** Data shown follows **

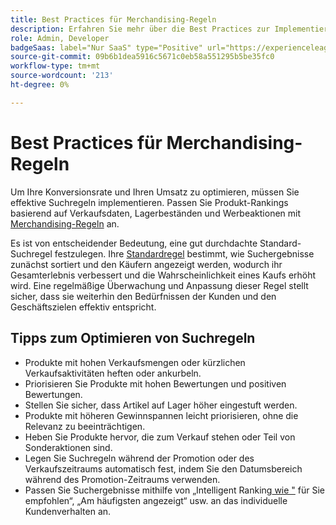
 ```yaml
---
title: Best Practices für Merchandising-Regeln
description: Erfahren Sie mehr über die Best Practices zur Implementierung von Merchandising-Regeln in Ihrem Store.
role: Admin, Developer
badgeSaas: label="Nur SaaS" type="Positive" url="https://experienceleague.adobe.com/en/docs/commerce/user-guides/product-solutions" tooltip="Gilt nur für Adobe Commerce as a Cloud Service- und Adobe Commerce Optimizer-Projekte (von Adobe verwaltete SaaS-Infrastruktur)."
source-git-commit: 09b6b1dea5916c5671c0eb58a551295b5be35fc0
workflow-type: tm+mt
source-wordcount: '213'
ht-degree: 0%

---
```


# Best Practices für Merchandising-Regeln

Um Ihre Konversionsrate und Ihren Umsatz zu optimieren, müssen Sie effektive Suchregeln implementieren. Passen Sie Produkt-Rankings basierend auf Verkaufsdaten, Lagerbeständen und Werbeaktionen mit [Merchandising-Regeln](add.md#intelligent-ranking) an.

Es ist von entscheidender Bedeutung, eine gut durchdachte Standard-Suchregel festzulegen. Ihre [Standardregel](overview.md#default-rule) bestimmt, wie Suchergebnisse zunächst sortiert und den Käufern angezeigt werden, wodurch ihr Gesamterlebnis verbessert und die Wahrscheinlichkeit eines Kaufs erhöht wird. Eine regelmäßige Überwachung und Anpassung dieser Regel stellt sicher, dass sie weiterhin den Bedürfnissen der Kunden und den Geschäftszielen effektiv entspricht.

## Tipps zum Optimieren von Suchregeln

- Produkte mit hohen Verkaufsmengen oder kürzlichen Verkaufsaktivitäten heften oder ankurbeln.
- Priorisieren Sie Produkte mit hohen Bewertungen und positiven Bewertungen.
- Stellen Sie sicher, dass Artikel auf Lager höher eingestuft werden.
- Produkte mit höheren Gewinnspannen leicht priorisieren, ohne die Relevanz zu beeinträchtigen.
- Heben Sie Produkte hervor, die zum Verkauf stehen oder Teil von Sonderaktionen sind.
- Legen Sie Suchregeln während der Promotion oder des Verkaufszeitraums automatisch fest, indem Sie den Datumsbereich während des Promotion-Zeitraums verwenden.
- Passen Sie Suchergebnisse mithilfe von „Intelligent Ranking[ wie &quot;](add.md#intelligent-ranking) für Sie empfohlen“, „Am häufigsten angezeigt“ usw. an das individuelle Kundenverhalten an.
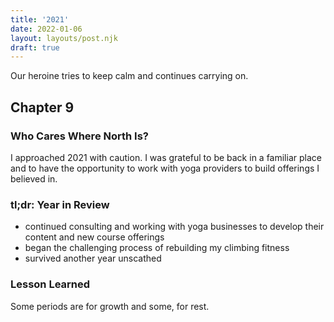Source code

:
 ```yaml
---
title: '2021'
date: 2022-01-06
layout: layouts/post.njk
draft: true
---
```


<span class="small-caps">Our heroine tries to keep calm</span> and continues carrying on.

<!-- excerpt -->

<h2>Chapter 9</h2>
<h3>Who Cares Where North Is?</h3>

I approached 2021 with caution. I was grateful to be back in a familiar place and to have the opportunity to work with yoga providers to build offerings I believed in.

### tl;dr: Year in Review

* continued consulting and working with yoga businesses to develop their content and new course offerings
* began the challenging process of rebuilding my climbing fitness
* survived another year unscathed

### Lesson Learned
Some periods are for growth and some, for rest.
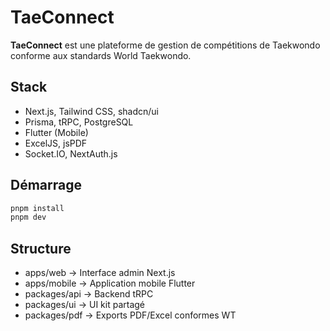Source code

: # TaeConnect

**TaeConnect** est une plateforme de gestion de compétitions de Taekwondo conforme aux standards World Taekwondo.

## Stack

- Next.js, Tailwind CSS, shadcn/ui
- Prisma, tRPC, PostgreSQL
- Flutter (Mobile)
- ExcelJS, jsPDF
- Socket.IO, NextAuth.js

## Démarrage

```bash
pnpm install
pnpm dev
```

## Structure

- apps/web → Interface admin Next.js
- apps/mobile → Application mobile Flutter
- packages/api → Backend tRPC
- packages/ui → UI kit partagé
- packages/pdf → Exports PDF/Excel conformes WT
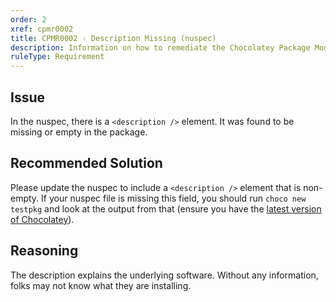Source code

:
 ```yaml
---
order: 2
xref: cpmr0002
title: CPMR0002 - Description Missing (nuspec)
description: Information on how to remediate the Chocolatey Package Moderation Rule 0002
ruleType: Requirement
---
```


<?! Include "../../../../../shared/package-validator-rule-requirement.txt" /?>

## Issue
In the nuspec, there is a `<description />` element. It was found to be missing or empty in the package.

## Recommended Solution

Please update the nuspec to include a `<description />` element that is non-empty. If your nuspec file is missing this field, you should run `choco new testpkg` and look at the output from that (ensure you have the [latest version of Chocolatey](https://community.chocolatey.org/packages?q=id%3Achocolatey)).

## Reasoning

The description explains the underlying software. Without any information, folks may not know what they are installing.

** End of Data shown **

Task requirements: Read the listing above, then copy every line that includes the string "TaeConnect".

Task result:
: # TaeConnect
**TaeConnect** est une plateforme de gestion de compétitions de Taekwondo conforme aux standards World Taekwondo.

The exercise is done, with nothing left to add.